Showing posts with label Data Integration. Show all posts
Showing posts with label Data Integration. Show all posts

Oracle Data Intergrator (ODI)




Data Integration and ODI - Concepts

Integration projects can be:
  • Data Oriented, especially those involving large data volumes.
  • Event Oriented - Based on an Event Driven Architecture (EDA) or a
  • Service Oriented - Suitable to a Service Oriented Architecture (SOA), for asynchronous or synchronous integration.

Oracle Data Integrator:
  • combines all the elements of data integration: data movement, data synchronization, data quality, data management, and data services.
  • transforms large volumes of data efficiently,
  • processes events in real time through its advanced Changed Data Capture (CDC) capability, and
  • provides data services to the Oracle SOA Suite.
  • provides robust data integrity control features, assuring the consistency and correctness of data

ODI Studio - Interface and Concepts
Declarative Design
  • Declarative Design is a design method that focuses on “What” to do (the Declarative Rules) rather than “How” to do it (the Process).
  • Declarative Design in ODI uses the well known relational paradigm to declare in the form of an Interface the declarative rules for a data integration task, which includes designation of sources, targets, and transformations.
  • Declarative rules often apply to metadata to transform data and are usually described in natural language by business users.
  • In a typical data integration project (such as a Data Warehouse project), these rules are defined during the specification phase in documents written by business analysts in conjunction with project managers.
  • They can very often be implemented using SQL expressions, provided that the metadata they refer to is known and qualified in a metadata repository.
  • Types of declarative rules: Mappings, Joins, Filters and Constraints



Integration Project

Suggested steps for the life cycle of an integration project:
1. Create a new project and import Knowledge Modules.
2. Define the project organization and practises using folders, markers and documentation.
3. Create reusable components: interfaces, procedures, variables, sequences. Perform unitary tests.
4. Assemble these components into packages. Perform integration tests.
5. Release the work in scenarios







Package
Package is a workflow, made up of a sequence of steps organized into an execution diagram.
Each step can either succeed or fail its execution.
Packages assemble and reference other component from a project (interfaces, procedures, variables, etc)
Types of steps: Flow (Interface), Procedue, Variable, ODI tools (allow access to API commands, OS system calls), models, sub-models, and Datastores.

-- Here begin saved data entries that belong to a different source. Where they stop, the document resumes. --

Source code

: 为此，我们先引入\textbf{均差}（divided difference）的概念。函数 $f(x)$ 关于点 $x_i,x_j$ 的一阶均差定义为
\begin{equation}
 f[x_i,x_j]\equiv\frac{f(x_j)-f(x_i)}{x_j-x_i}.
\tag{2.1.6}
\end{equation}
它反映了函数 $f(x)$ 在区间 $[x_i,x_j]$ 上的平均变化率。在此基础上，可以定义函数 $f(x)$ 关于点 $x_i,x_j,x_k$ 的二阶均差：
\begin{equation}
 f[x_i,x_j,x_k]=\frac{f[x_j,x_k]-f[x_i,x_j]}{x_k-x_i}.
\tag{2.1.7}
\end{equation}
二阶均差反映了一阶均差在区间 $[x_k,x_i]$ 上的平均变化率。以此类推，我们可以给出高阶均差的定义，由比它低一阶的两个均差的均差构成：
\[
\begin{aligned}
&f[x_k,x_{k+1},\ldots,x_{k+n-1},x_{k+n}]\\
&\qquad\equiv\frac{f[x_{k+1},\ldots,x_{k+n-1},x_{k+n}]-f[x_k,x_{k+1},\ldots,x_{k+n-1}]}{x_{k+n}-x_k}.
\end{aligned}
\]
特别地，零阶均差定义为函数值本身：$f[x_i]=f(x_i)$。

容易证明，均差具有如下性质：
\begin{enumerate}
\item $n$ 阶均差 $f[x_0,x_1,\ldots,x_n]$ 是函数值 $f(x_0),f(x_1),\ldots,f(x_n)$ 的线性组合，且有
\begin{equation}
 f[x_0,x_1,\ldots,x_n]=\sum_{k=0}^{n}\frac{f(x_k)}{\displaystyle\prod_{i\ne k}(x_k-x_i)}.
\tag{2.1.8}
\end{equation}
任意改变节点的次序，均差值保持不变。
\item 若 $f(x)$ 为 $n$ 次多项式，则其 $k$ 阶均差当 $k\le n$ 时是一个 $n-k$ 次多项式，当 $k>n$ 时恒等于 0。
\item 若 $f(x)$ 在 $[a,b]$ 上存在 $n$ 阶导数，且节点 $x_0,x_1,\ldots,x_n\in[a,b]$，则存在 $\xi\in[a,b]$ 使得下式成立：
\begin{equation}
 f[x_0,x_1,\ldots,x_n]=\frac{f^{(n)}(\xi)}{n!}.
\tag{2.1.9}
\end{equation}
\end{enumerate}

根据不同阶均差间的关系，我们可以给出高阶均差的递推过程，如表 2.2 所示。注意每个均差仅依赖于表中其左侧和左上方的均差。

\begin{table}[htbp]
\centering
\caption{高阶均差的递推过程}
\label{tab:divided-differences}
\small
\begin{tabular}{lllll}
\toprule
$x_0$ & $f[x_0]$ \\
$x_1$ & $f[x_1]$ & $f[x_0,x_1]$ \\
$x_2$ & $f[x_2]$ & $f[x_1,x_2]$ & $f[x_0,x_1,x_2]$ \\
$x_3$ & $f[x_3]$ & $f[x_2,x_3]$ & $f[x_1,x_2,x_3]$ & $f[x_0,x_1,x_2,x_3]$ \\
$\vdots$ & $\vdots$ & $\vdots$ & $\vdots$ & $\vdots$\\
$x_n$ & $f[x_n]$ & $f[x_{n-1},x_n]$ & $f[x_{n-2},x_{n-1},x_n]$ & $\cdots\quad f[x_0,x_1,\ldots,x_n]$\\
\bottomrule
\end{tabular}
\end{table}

The Package above (Load Customers) specifies a workflow that loads a sequence of tables:
(1) Initialization step: Execute procedure Initialization (type Procedure)
(2) Execute interface Load Countries (type: Flow(interface)), linked object: TRG_COUNTRY
(3) Execute interface Load Regions (type: Flow(interface)), linked object: TRG_REGION
(4) Execute interface Load Cities (type: Flow(interface)), linked object: TRG_CITY
(5) refresh variable "CUST_FLAG". Load Customers? (type: Evaluate Variable), linked objects: CUST_FLAG
IF CUST_FLAG = 1 (true) THEN Load Customers, ELSE Final Step
(6) Final Step (type procedure)
(7) If any of the steps above fails,the Package runs the "Send Admin email" step that sends an email using an ODI tool.




Interface
It is set of declarative rules that describe the loading of a datastore or a temporary target structure from one or more source datastores.
An interface is a reusable dataflow.
Components of an Integration Interface:
  • Target Datastore - element that will be loaded by the interface.
    • May be permanent (defined in a model) or temporary (created by the interface)
  • Datasets - One target is loaded with data coming from various datasets
    • each dataset corresponds to one diagram of source datastores and the mappings used to load the target datastore from these source datastores.
  • Diagram of Source Datastores
  • Mapping - defines the transformations performed on one or various source coluns to load one target column
  • Staging area
  • Flow
  • Control

In the example above,
  • The interface defines a set of rules to load the target TRG_CUSTOMER Datastore with data coming from three source datastores (SRC_AGEGROUP, SRC_CUSTOMER, SRC_SALES_PERSON)
  • It defines a Join between SRC_CUSTOMER and SRC_SALES_PERSON
  • it defines a Lookup: CUST.AGE BETWEEN AGE_GROUP_AGE_MIN and AGE_GROUP.AGE_MAX
  • Define Mappings between the attributes in the sources datastores and attributes in the target datastore
Lookup
Join
Mapping


Interface dataflow
  • Automatically generated by ODI from the declarative rules in the interface
  • Based on the configuration files and context (target, sources, where is the staging area, etc)
  • ODI automatically computes the flow depending on the configuration in the interface's diagram.
  • It proposes default KMs for the data flow.
  • The Flow tab enables you to view the data flow and select the KMs used to load and integrate data.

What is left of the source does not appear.